BEGIN Data listing
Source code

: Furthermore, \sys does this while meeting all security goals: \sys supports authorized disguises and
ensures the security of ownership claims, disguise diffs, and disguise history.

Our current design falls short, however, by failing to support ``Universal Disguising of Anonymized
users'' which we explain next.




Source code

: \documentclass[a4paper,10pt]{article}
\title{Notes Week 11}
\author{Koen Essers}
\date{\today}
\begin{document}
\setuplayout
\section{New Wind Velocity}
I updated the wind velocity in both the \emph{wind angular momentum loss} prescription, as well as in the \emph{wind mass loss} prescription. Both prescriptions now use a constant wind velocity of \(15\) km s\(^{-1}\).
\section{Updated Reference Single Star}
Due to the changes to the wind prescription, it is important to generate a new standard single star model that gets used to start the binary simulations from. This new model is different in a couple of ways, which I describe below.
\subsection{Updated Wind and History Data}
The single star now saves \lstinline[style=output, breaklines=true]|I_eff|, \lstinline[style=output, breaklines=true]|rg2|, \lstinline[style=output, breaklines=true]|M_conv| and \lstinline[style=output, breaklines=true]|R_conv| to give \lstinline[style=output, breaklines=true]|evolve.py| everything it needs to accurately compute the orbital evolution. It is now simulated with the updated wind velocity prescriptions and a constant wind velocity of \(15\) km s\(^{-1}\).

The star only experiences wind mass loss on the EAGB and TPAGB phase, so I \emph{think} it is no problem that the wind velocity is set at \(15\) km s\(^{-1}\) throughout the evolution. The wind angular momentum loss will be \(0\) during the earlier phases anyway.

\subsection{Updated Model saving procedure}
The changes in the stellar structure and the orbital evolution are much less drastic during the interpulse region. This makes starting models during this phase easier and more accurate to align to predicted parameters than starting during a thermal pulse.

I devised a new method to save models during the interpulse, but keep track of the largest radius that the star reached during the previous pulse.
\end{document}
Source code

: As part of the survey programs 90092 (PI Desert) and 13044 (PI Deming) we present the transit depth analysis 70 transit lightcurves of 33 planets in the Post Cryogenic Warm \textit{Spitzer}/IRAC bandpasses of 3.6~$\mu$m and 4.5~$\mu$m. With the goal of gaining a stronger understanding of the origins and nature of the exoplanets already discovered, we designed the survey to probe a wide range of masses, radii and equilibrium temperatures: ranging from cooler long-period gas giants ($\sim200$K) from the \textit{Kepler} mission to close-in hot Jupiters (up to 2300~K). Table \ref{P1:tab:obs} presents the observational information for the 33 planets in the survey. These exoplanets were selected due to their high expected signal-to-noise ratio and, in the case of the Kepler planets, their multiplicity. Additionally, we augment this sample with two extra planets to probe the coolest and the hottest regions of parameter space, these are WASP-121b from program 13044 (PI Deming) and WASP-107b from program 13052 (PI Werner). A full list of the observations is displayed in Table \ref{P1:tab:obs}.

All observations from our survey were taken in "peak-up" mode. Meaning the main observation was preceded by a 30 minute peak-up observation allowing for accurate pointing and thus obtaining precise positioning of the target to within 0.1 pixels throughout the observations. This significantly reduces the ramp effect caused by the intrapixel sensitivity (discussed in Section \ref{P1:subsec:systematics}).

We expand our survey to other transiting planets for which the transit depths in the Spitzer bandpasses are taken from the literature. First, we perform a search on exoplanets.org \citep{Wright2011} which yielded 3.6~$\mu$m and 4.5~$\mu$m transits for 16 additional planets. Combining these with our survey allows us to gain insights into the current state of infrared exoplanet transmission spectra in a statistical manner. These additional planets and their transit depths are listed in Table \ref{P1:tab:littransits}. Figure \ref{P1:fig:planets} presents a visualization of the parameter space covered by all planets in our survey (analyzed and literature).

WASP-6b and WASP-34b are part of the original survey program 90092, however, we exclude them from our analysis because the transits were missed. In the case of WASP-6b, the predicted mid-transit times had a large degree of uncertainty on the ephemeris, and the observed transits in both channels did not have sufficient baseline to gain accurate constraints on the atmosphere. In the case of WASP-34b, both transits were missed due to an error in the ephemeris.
END Data listing
Whenever a line of the material above contains the string "subsection", copy that line out.

\subsection{Updated Wind and History Data}
\subsection{Updated Model saving procedure}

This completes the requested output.